School Beyond Screens, a coalition of parents and educators that lobbied for passage, celebrated the vote but warned of implementation challenges ahead. "Teachers will need support in making a shift away from the ineffective, unproven edtech products that were thrust into their hands," the group said in a statement, calling for professional development, planning time and funding for traditional textbooks and tactile learning materials.

The resolution arrives two years after California Governor Gavin Newsom signed the Phone-Free School Act, requiring every state district to adopt smartphone restrictions by July 2026. Yet the LAUSD policy goes further by regulating all district devices, not just personal phones.

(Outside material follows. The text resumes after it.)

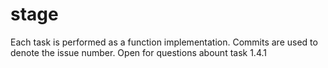 # stage
Each task is performed as a function implementation. Commits are used to denote the issue number.
Open for questions abount task 1.4.1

The move was not without internal resistance. Superintendent Alberto M Carvalho, currently on paid leave during an FBI investigation, expressed caution about aggressive restrictions at a September board meeting. "Before we unilaterally say let's aggressively restrict access, let's consider that restricting to some means eliminating," he said, citing equity concerns. Carvalho also pushed back on framing schools as the root of device addiction, emphasizing parental responsibility.

LAUSD's action reflects a broader national trend. Educators and parents in both Republican and Democratic strongholds have begun questioning education technology's actual classroom value, signaling potential momentum for similar policies in other major districts.

Author James Rodriguez: "If LAUSD makes this work without gutting teaching quality or widening inequities, other districts will follow. That's the real test ahead."